Records from a dataset:
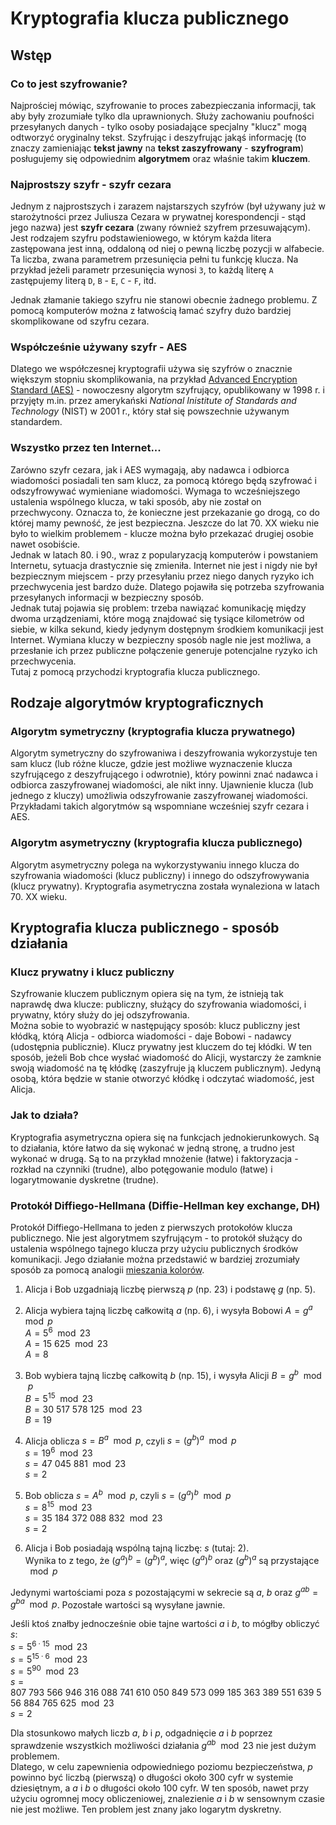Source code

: # Kryptografia klucza publicznego

## Wstęp

### Co to jest szyfrowanie?
Najprościej mówiąc, szyfrowanie to proces zabezpieczania informacji, tak aby były zrozumiałe tylko dla uprawnionych.
Służy zachowaniu poufności przesyłanych danych - tylko osoby posiadające specjalny "klucz" mogą odtworzyć oryginalny tekst.
Szyfrując i deszyfrując jakąś informację (to znaczy zamieniając **tekst jawny** na **tekst zaszyfrowany** - **szyfrogram**) posługujemy się odpowiednim **algorytmem** oraz właśnie takim **kluczem**.

### Najprostszy szyfr - szyfr cezara
Jednym z najprostszych i zarazem najstarszych szyfrów (był używany już w starożytności przez Juliusza Cezara w prywatnej korespondencji - stąd jego nazwa) jest **szyfr cezara** (zwany również szyfrem przesuwającym).
Jest rodzajem szyfru podstawieniowego, w którym każda litera zastępowana jest inną, oddaloną od niej o pewną liczbę pozycji w alfabecie. Ta liczba, zwana parametrem przesunięcia pełni tu funkcję klucza.
Na przykład jeżeli parametr przesunięcia wynosi `3`, to każdą literę `A` zastępujemy literą `D`, `B` - `E`, `C` - `F`, itd.  

Jednak złamanie takiego szyfru nie stanowi obecnie żadnego problemu. Z pomocą komputerów można z łatwością łamać szyfry dużo bardziej skomplikowane od szyfru cezara. 

### Współcześnie używany szyfr - AES
Dlatego we współczesnej kryptografii używa się szyfrów o znacznie większym stopniu skomplikowania, na przykład [Advanced Encryption Standard (AES)](https://en.wikipedia.org/wiki/Advanced_Encryption_Standard) - nowoczesny algorytm szyfrujący, opublikowany w 1998 r. i przyjęty m.in. przez amerykański *National Inistitute of Standards and Technology* (NIST) w 2001 r., który stał się powszechnie używanym standardem.

### Wszystko przez ten Internet...

Zarówno szyfr cezara, jak i AES wymagają, aby nadawca i odbiorca wiadomości posiadali ten sam klucz, za pomocą którego będą szyfrować i odszyfrowywać wymieniane wiadomości. 
Wymaga to wcześniejszego ustalenia wspólnego klucza, w taki sposób, aby nie został on przechwycony. 
Oznacza to, że konieczne jest przekazanie go drogą, co do której mamy pewność, że jest bezpieczna. 
Jeszcze do lat 70. XX wieku nie było to wielkim problemem - klucze można było przekazać drugiej osobie nawet osobiście.  
Jednak w latach 80. i 90., wraz z popularyzacją komputerów i powstaniem Internetu, sytuacja drastycznie się zmieniła. 
Internet nie jest i nigdy nie był bezpiecznym miejscem - przy przesyłaniu przez niego danych ryzyko ich przechwycenia jest bardzo duże. 
Dlatego pojawiła się potrzeba szyfrowania przesyłanych informacji w bezpieczny sposób.  
Jednak tutaj pojawia się problem: trzeba nawiązać komunikację między dwoma urządzeniami, które mogą znajdować się tysiące kilometrów od siebie, w kilka sekund, kiedy jedynym dostępnym środkiem komunikacji jest Internet. 
Wymiana kluczy w bezpieczny sposób nagle nie jest możliwa, a przesłanie ich przez publiczne połączenie generuje potencjalne ryzyko ich przechwycenia.  
Tutaj z pomocą przychodzi kryptografia klucza publicznego.  


## Rodzaje algorytmów kryptograficznych

### Algorytm symetryczny (kryptografia klucza prywatnego)
Algorytm symetryczny do szyfrowaniwa i deszyfrowania wykorzystuje ten sam klucz (lub różne klucze, gdzie jest możliwe wyznaczenie klucza szyfrującego z deszyfrującego i odwrotnie), który powinni znać nadawca i odbiorca zaszyfrowanej wiadomości, ale nikt inny.
Ujawnienie klucza (lub jednego z kluczy) umożliwia odszyfrowanie zaszyfrowanej wiadomości.
Przykładami takich algorytmów są wspomniane wcześniej szyfr cezara i AES.  

### Algorytm asymetryczny (kryptografia klucza publicznego)
Algorytm asymetryczny polega na wykorzystywaniu innego klucza do szyfrowania wiadomości (klucz publiczny) i innego do odszyfrowywania (klucz prywatny). Kryptografia asymetryczna została wynaleziona w latach 70. XX wieku.


## Kryptografia klucza publicznego - sposób działania

### Klucz prywatny i klucz publiczny
Szyfrowanie kluczem publicznym opiera się na tym, że istnieją tak naprawdę dwa klucze: publiczny, służący do szyfrowania wiadomości, i prywatny, który służy do jej odszyfrowania.  
Można sobie to wyobrazić w następujący sposób: klucz publiczny jest kłódką, którą Alicja - odbiorca wiadomości - daje Bobowi - nadawcy (udostępnia publicznie). Klucz prywatny jest kluczem do tej kłódki. W ten sposób, jeżeli Bob chce wysłać wiadomość do Alicji, wystarczy że zamknie swoją wiadomość na tę kłódkę (zaszyfruje ją kluczem publicznym). Jedyną osobą, która będzie w stanie otworzyć kłódkę i odczytać wiadomość, jest Alicja.  

### Jak to działa?
Kryptografia asymetryczna opiera się na funkcjach jednokierunkowych. Są to działania, które łatwo da się wykonać w jedną stronę, a trudno jest wykonać w drugą. Są to na przykład mnożenie (łatwe) i faktoryzacja - rozkład na czynniki (trudne), albo potęgowanie modulo (łatwe) i logarytmowanie dyskretne (trudne).

### Protokół Diffiego-Hellmana (Diffie-Hellman key exchange, DH)
Protokół Diffiego-Hellmana to jeden z pierwszych protokołów klucza publicznego. Nie jest algorytmem szyfrującym - to protokół służący do ustalenia wspólnego tajnego klucza przy użyciu publicznych środków komunikacji. Jego działanie można przedstawić w bardziej zrozumiały sposób za pomocą analogii [mieszania kolorów](images/image_1.png).

1. Alicja i Bob uzgadniają liczbę pierwszą $p$ (np. $23$) i podstawę $g$ (np. $5$).  

2. Alicja wybiera tajną liczbę całkowitą $a$ (np. $6$), i wysyła Bobowi $A = g^{a} \mod p$  
$A = 5^{6} \mod 23$  
$A = 15\ 625 \mod 23$  
$A = 8$  
3. Bob wybiera tajną liczbę całkowitą $b$ (np. $15$), i wysyła Alicji $B = g^{b} \mod p$  
$B = 5^{15} \mod 23$  
$B = 30\ 517\ 578\ 125 \mod 23$  
$B = 19$  
4. Alicja oblicza $s = B^{a} \mod p$, czyli $s = (g^{b})^{a} \mod p$  
$s = 19^{6} \mod 23$  
$s = 47\ 045\ 881 \mod 23$  
$s = 2$  
5. Bob oblicza $s = A^{b} \mod p$, czyli $s = (g^{a})^{b} \mod p$  
$s = 8^{15} \mod 23$  
$s = 35\ 184\ 372\ 088\ 832 \mod 23$  
$s = 2$  
6. Alicja i Bob posiadają wspólną tajną liczbę: $s$ (tutaj: $2$).  
Wynika to z tego, że $(g^{a})^{b} = (g^{b})^{a}$, więc $(g^{a})^{b}$ oraz $(g^{b})^{a}$ są przystające $\mod p$  

Jedynymi wartościami poza $s$ pozostającymi w sekrecie są $a$, $b$ oraz $g^{ab} = g^{ba} \mod p$. Pozostałe wartości są wysyłane jawnie. 

Jeśli ktoś znałby jednocześnie obie tajne wartości $a$ i $b$, to mógłby obliczyć $s$:  
$s = 5^{6 ⋅ 15} \mod 23$  
$s = 5^{15 ⋅ 6} \mod 23$  
$s = 5^{90} \mod 23$  
$s = 807\ 793\ 566\ 946\ 316\ 088\ 741\ 610\ 050\ 849\ 573\ 099\ 185\ 363\ 389\ 551\ 639\ 556\ 884\ 765\ 625 \mod 23$  
$s = 2$   

Dla stosunkowo małych liczb $a$, $b$ i $p$, odgadnięcie $a$ i $b$ poprzez sprawdzenie wszystkich możliwości działania $g^{ab}\mod 23$ nie jest dużym problemem.  
Dlatego, w celu zapewnienia odpowiedniego poziomu bezpieczeństwa, $p$ powinno być liczbą (pierwszą) o długości około 300 cyfr w systemie dziesiętnym, a $a$ i $b$ o długości około 100 cyfr. W ten sposób, nawet przy użyciu ogromnej mocy obliczeniowej, znalezienie $a$ i $b$ w sensownym czasie nie jest możliwe. Ten problem jest znany jako logarytm dyskretny.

Work order:
Copy each line in the entries above where the word "problemem" shows up.

Your response:
Jeszcze do lat 70. XX wieku nie było to wielkim problemem - klucze można było przekazać drugiej osobie nawet osobiście.  
Dla stosunkowo małych liczb $a$, $b$ i $p$, odgadnięcie $a$ i $b$ poprzez sprawdzenie wszystkich możliwości działania $g^{ab}\mod 23$ nie jest dużym problemem.  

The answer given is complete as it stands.